Portugal’s largest trade union has launched a week of protests against the government’s austerity policies, calling for the veto of next year’s budget.
On Monday, the General Confederation of Portuguese Workers (CGTP) launched a five-day long action, titled “week of indignation, protests and fight,” and will feature strikes, rallies and marches.
The union calls on President Anibal Cavaco Silva to veto next year’s austerity budget and for early elections, representative Armando Farias said.
This comes as the Portuguese government has recently adopted its harshest austerity budget in decades.
The budget is expected to apply 3.9 billion euros (USD 5.4 billion) or 2.3 percent of the country’s annual gross domestic product (GDP) in spending cuts next year.
Among the budget measures were an increase in the public sector workweek by five hours, slashes to retirement pensions by 10 percent as well as salary cuts of up to 12 percent for those who earn more than 600 euros a month.
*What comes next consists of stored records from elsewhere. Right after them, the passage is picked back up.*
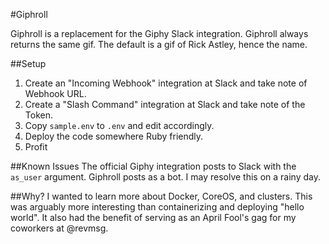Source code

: #Giphroll

Giphroll is a replacement for the Giphy Slack integration. Giphroll always returns the same gif. The default is a gif of Rick Astley, hence the name.

##Setup
1. Create an "Incoming Webhook" integration at Slack and take note of Webhook URL.
2. Create a "Slash Command" integration at Slack and take note of the Token.
3. Copy ```sample.env``` to ```.env``` and edit accordingly.
4. Deploy the code somewhere Ruby friendly.
5. Profit

##Known Issues
The official Giphy integration posts to Slack with the ```as_user``` argument. Giphroll posts as a bot. I may resolve this on a rainy day.

##Why?
I wanted to learn more about Docker, CoreOS, and clusters. This was arguably more interesting than containerizing and deploying "hello world". It also had the benefit of serving as an April Fool's gag for my coworkers at @revmsg.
Prime Minister Pedro Passos Coelho is struggling to reduce the budget deficit in agreement with its creditors: the European Commission, the European Central Bank (ECB) and the International Monetary Fund (IMF).
The government says the cuts are needed to exit the bailout in 2014 and there is no plan B to slash the deficit, which currently stands at 5.5 percent of the GDP.
The troika of international lenders had denied the government’s proposal for an easing of the of the country’s 2014 public deficit reduction target from 4.0 to 4.5 percent of GDP.
Meanwhile, the troika approved on Monday the country’s performance of its bailout program, paving the way for Portugal to receive the next tranche of 2.7 billion euros in financial aid.
Portugal has so far received 71.4 billion euros of the 78 billion in emergency loan granted by the international lenders after the country’s borrowing costs soared to unsustainable levels in 2011.